** The problem **
All of the data below should be set down again verbatim, without any images.

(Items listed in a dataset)
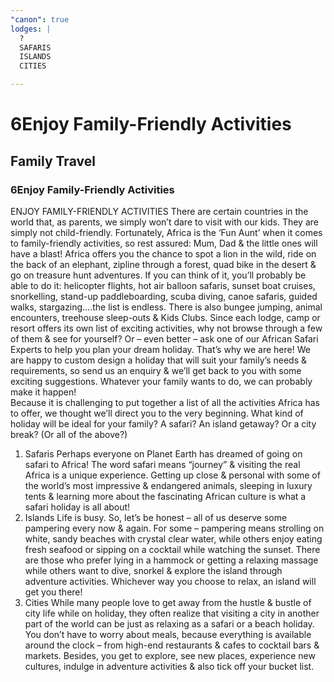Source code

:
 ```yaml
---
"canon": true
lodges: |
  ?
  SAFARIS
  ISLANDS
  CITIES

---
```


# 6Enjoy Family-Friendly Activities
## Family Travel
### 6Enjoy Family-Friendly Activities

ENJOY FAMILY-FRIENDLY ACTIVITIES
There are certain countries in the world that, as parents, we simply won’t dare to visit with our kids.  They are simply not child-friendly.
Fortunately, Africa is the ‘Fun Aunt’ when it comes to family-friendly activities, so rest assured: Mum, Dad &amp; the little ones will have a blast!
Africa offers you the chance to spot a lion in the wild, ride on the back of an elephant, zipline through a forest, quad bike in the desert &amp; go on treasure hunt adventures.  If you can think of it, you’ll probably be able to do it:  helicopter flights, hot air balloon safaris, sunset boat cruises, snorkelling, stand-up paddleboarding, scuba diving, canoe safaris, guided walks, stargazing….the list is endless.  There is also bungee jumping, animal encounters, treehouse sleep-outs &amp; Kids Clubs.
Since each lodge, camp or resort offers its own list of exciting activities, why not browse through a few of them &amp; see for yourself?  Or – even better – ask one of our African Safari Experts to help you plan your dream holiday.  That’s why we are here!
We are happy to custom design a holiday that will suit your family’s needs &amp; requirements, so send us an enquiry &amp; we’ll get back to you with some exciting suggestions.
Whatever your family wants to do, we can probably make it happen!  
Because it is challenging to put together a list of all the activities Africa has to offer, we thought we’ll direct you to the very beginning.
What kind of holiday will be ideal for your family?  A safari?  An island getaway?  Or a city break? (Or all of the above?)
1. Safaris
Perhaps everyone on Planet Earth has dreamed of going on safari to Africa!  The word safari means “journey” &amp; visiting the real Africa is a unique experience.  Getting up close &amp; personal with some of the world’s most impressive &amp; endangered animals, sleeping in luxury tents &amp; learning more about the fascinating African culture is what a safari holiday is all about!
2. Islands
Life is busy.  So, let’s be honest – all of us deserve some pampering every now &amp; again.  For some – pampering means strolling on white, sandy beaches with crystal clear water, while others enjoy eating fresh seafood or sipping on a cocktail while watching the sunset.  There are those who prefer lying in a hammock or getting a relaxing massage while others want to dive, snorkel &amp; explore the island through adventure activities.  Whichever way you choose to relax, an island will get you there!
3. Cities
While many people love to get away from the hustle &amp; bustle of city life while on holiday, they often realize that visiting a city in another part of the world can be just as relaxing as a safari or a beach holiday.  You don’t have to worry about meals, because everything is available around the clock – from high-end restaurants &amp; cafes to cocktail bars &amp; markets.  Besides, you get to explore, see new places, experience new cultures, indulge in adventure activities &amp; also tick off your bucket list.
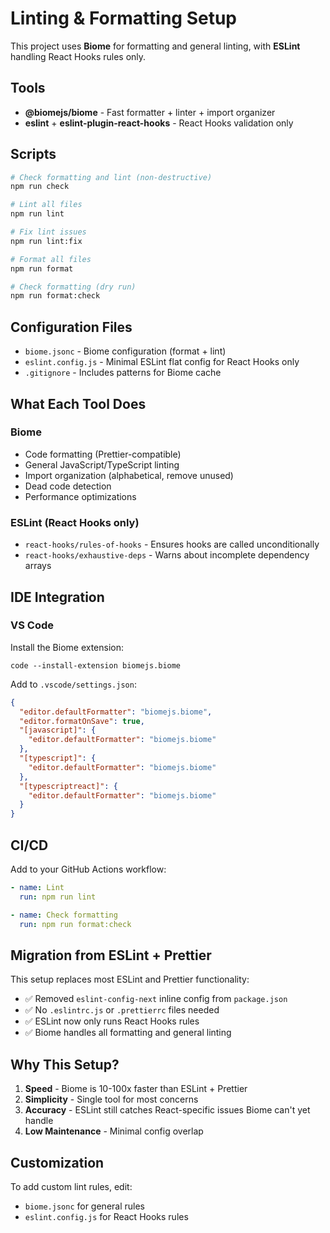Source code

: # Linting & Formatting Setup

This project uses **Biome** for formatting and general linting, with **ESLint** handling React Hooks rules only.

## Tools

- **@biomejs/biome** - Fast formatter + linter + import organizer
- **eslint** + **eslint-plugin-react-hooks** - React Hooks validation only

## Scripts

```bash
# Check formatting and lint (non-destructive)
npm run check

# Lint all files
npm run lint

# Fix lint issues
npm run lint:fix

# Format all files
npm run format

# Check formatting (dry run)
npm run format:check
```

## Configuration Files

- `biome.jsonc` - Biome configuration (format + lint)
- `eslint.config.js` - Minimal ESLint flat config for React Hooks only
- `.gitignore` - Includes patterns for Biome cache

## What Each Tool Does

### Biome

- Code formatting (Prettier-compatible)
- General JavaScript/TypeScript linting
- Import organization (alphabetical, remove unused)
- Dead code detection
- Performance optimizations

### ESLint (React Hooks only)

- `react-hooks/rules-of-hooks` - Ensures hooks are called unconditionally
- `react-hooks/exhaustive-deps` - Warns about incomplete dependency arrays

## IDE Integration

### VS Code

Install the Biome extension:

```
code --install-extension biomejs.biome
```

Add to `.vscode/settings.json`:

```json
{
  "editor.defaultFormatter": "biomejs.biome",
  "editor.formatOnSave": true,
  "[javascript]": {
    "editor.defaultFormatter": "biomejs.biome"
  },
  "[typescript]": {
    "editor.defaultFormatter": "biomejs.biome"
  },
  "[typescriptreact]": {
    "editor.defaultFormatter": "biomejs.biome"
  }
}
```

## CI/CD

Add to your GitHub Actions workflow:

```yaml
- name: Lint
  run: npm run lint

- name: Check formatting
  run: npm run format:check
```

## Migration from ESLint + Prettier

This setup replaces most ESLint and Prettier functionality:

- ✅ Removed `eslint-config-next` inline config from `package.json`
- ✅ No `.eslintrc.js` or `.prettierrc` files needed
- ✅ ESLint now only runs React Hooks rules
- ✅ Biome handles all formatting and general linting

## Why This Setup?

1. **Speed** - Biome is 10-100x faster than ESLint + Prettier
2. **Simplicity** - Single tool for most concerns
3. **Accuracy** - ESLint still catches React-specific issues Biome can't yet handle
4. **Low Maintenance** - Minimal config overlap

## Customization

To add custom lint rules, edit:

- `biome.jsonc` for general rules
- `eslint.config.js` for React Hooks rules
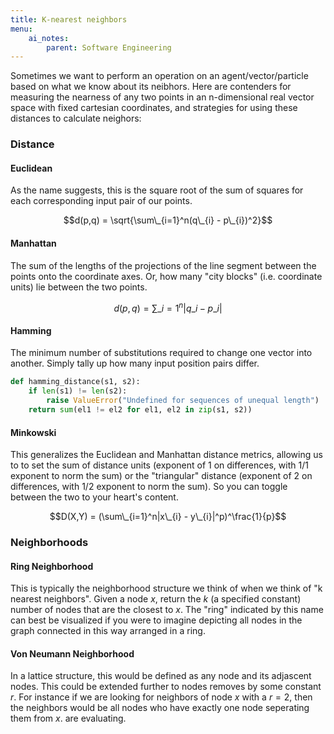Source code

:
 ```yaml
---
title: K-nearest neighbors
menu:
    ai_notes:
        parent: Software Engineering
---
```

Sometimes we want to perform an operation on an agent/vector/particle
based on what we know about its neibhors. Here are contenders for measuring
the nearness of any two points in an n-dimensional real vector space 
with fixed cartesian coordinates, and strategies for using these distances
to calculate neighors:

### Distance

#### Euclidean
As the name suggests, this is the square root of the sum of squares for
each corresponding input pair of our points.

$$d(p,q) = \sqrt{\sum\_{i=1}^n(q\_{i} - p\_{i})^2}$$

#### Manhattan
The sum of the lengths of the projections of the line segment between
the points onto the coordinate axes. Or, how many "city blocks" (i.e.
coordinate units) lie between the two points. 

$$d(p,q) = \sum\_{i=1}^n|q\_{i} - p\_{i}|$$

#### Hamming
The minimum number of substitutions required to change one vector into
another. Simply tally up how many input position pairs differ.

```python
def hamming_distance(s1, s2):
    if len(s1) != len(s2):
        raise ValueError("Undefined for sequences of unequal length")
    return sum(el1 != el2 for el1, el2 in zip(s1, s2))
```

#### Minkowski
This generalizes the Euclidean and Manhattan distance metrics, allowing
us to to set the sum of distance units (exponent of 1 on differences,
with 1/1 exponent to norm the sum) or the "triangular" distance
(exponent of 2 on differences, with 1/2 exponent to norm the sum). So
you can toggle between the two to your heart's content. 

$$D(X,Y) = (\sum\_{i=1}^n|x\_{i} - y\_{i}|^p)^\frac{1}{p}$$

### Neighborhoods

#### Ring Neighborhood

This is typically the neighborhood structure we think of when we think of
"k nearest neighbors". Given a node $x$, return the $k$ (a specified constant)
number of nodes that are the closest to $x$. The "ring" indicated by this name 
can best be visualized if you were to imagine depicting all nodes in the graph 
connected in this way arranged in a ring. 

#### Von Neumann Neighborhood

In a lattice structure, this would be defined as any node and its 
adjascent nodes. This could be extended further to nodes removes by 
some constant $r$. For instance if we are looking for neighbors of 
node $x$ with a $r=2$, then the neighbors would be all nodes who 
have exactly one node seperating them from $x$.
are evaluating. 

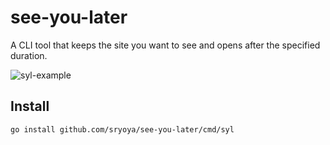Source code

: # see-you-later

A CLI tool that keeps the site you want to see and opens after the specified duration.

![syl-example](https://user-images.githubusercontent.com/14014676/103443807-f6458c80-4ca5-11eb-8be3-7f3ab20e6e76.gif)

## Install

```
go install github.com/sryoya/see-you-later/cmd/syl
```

** Response to this exercise **
Source code

:
 ```yaml
---
"canon": true
lodges: |
  ?
  SAFARIS
  ISLANDS
  CITIES

---
```


# 6Enjoy Family-Friendly Activities
## Family Travel
### 6Enjoy Family-Friendly Activities

ENJOY FAMILY-FRIENDLY ACTIVITIES
There are certain countries in the world that, as parents, we simply won’t dare to visit with our kids.  They are simply not child-friendly.
Fortunately, Africa is the ‘Fun Aunt’ when it comes to family-friendly activities, so rest assured: Mum, Dad &amp; the little ones will have a blast!
Africa offers you the chance to spot a lion in the wild, ride on the back of an elephant, zipline through a forest, quad bike in the desert &amp; go on treasure hunt adventures.  If you can think of it, you’ll probably be able to do it:  helicopter flights, hot air balloon safaris, sunset boat cruises, snorkelling, stand-up paddleboarding, scuba diving, canoe safaris, guided walks, stargazing….the list is endless.  There is also bungee jumping, animal encounters, treehouse sleep-outs &amp; Kids Clubs.
Since each lodge, camp or resort offers its own list of exciting activities, why not browse through a few of them &amp; see for yourself?  Or – even better – ask one of our African Safari Experts to help you plan your dream holiday.  That’s why we are here!
We are happy to custom design a holiday that will suit your family’s needs &amp; requirements, so send us an enquiry &amp; we’ll get back to you with some exciting suggestions.
Whatever your family wants to do, we can probably make it happen!  
Because it is challenging to put together a list of all the activities Africa has to offer, we thought we’ll direct you to the very beginning.
What kind of holiday will be ideal for your family?  A safari?  An island getaway?  Or a city break? (Or all of the above?)
1. Safaris
Perhaps everyone on Planet Earth has dreamed of going on safari to Africa!  The word safari means “journey” &amp; visiting the real Africa is a unique experience.  Getting up close &amp; personal with some of the world’s most impressive &amp; endangered animals, sleeping in luxury tents &amp; learning more about the fascinating African culture is what a safari holiday is all about!
2. Islands
Life is busy.  So, let’s be honest – all of us deserve some pampering every now &amp; again.  For some – pampering means strolling on white, sandy beaches with crystal clear water, while others enjoy eating fresh seafood or sipping on a cocktail while watching the sunset.  There are those who prefer lying in a hammock or getting a relaxing massage while others want to dive, snorkel &amp; explore the island through adventure activities.  Whichever way you choose to relax, an island will get you there!
3. Cities
While many people love to get away from the hustle &amp; bustle of city life while on holiday, they often realize that visiting a city in another part of the world can be just as relaxing as a safari or a beach holiday.  You don’t have to worry about meals, because everything is available around the clock – from high-end restaurants &amp; cafes to cocktail bars &amp; markets.  Besides, you get to explore, see new places, experience new cultures, indulge in adventure activities &amp; also tick off your bucket list.
Source code

: # Linting & Formatting Setup

This project uses **Biome** for formatting and general linting, with **ESLint** handling React Hooks rules only.

## Tools

- **@biomejs/biome** - Fast formatter + linter + import organizer
- **eslint** + **eslint-plugin-react-hooks** - React Hooks validation only

## Scripts

```bash
# Check formatting and lint (non-destructive)
npm run check

# Lint all files
npm run lint

# Fix lint issues
npm run lint:fix

# Format all files
npm run format

# Check formatting (dry run)
npm run format:check
```

## Configuration Files

- `biome.jsonc` - Biome configuration (format + lint)
- `eslint.config.js` - Minimal ESLint flat config for React Hooks only
- `.gitignore` - Includes patterns for Biome cache

## What Each Tool Does

### Biome

- Code formatting (Prettier-compatible)
- General JavaScript/TypeScript linting
- Import organization (alphabetical, remove unused)
- Dead code detection
- Performance optimizations

### ESLint (React Hooks only)

- `react-hooks/rules-of-hooks` - Ensures hooks are called unconditionally
- `react-hooks/exhaustive-deps` - Warns about incomplete dependency arrays

## IDE Integration

### VS Code

Install the Biome extension:

```
code --install-extension biomejs.biome
```

Add to `.vscode/settings.json`:

```json
{
  "editor.defaultFormatter": "biomejs.biome",
  "editor.formatOnSave": true,
  "[javascript]": {
    "editor.defaultFormatter": "biomejs.biome"
  },
  "[typescript]": {
    "editor.defaultFormatter": "biomejs.biome"
  },
  "[typescriptreact]": {
    "editor.defaultFormatter": "biomejs.biome"
  }
}
```

## CI/CD

Add to your GitHub Actions workflow:

```yaml
- name: Lint
  run: npm run lint

- name: Check formatting
  run: npm run format:check
```

## Migration from ESLint + Prettier

This setup replaces most ESLint and Prettier functionality:

- ✅ Removed `eslint-config-next` inline config from `package.json`
- ✅ No `.eslintrc.js` or `.prettierrc` files needed
- ✅ ESLint now only runs React Hooks rules
- ✅ Biome handles all formatting and general linting

## Why This Setup?

1. **Speed** - Biome is 10-100x faster than ESLint + Prettier
2. **Simplicity** - Single tool for most concerns
3. **Accuracy** - ESLint still catches React-specific issues Biome can't yet handle
4. **Low Maintenance** - Minimal config overlap

## Customization

To add custom lint rules, edit:

- `biome.jsonc` for general rules
- `eslint.config.js` for React Hooks rules
Source code

:
 ```yaml
---
title: K-nearest neighbors
menu:
    ai_notes:
        parent: Software Engineering
---
```

Sometimes we want to perform an operation on an agent/vector/particle
based on what we know about its neibhors. Here are contenders for measuring
the nearness of any two points in an n-dimensional real vector space 
with fixed cartesian coordinates, and strategies for using these distances
to calculate neighors:

### Distance

#### Euclidean
As the name suggests, this is the square root of the sum of squares for
each corresponding input pair of our points.

$$d(p,q) = \sqrt{\sum\_{i=1}^n(q\_{i} - p\_{i})^2}$$

#### Manhattan
The sum of the lengths of the projections of the line segment between
the points onto the coordinate axes. Or, how many "city blocks" (i.e.
coordinate units) lie between the two points. 

$$d(p,q) = \sum\_{i=1}^n|q\_{i} - p\_{i}|$$

#### Hamming
The minimum number of substitutions required to change one vector into
another. Simply tally up how many input position pairs differ.

```python
def hamming_distance(s1, s2):
    if len(s1) != len(s2):
        raise ValueError("Undefined for sequences of unequal length")
    return sum(el1 != el2 for el1, el2 in zip(s1, s2))
```

#### Minkowski
This generalizes the Euclidean and Manhattan distance metrics, allowing
us to to set the sum of distance units (exponent of 1 on differences,
with 1/1 exponent to norm the sum) or the "triangular" distance
(exponent of 2 on differences, with 1/2 exponent to norm the sum). So
you can toggle between the two to your heart's content. 

$$D(X,Y) = (\sum\_{i=1}^n|x\_{i} - y\_{i}|^p)^\frac{1}{p}$$

### Neighborhoods

#### Ring Neighborhood

This is typically the neighborhood structure we think of when we think of
"k nearest neighbors". Given a node $x$, return the $k$ (a specified constant)
number of nodes that are the closest to $x$. The "ring" indicated by this name 
can best be visualized if you were to imagine depicting all nodes in the graph 
connected in this way arranged in a ring. 

#### Von Neumann Neighborhood

In a lattice structure, this would be defined as any node and its 
adjascent nodes. This could be extended further to nodes removes by 
some constant $r$. For instance if we are looking for neighbors of 
node $x$ with a $r=2$, then the neighbors would be all nodes who 
have exactly one node seperating them from $x$.
are evaluating. 

Source code

: # see-you-later

A CLI tool that keeps the site you want to see and opens after the specified duration.

![syl-example](https://user-images.githubusercontent.com/14014676/103443807-f6458c80-4ca5-11eb-8be3-7f3ab20e6e76.gif)

## Install

```
go install github.com/sryoya/see-you-later/cmd/syl
```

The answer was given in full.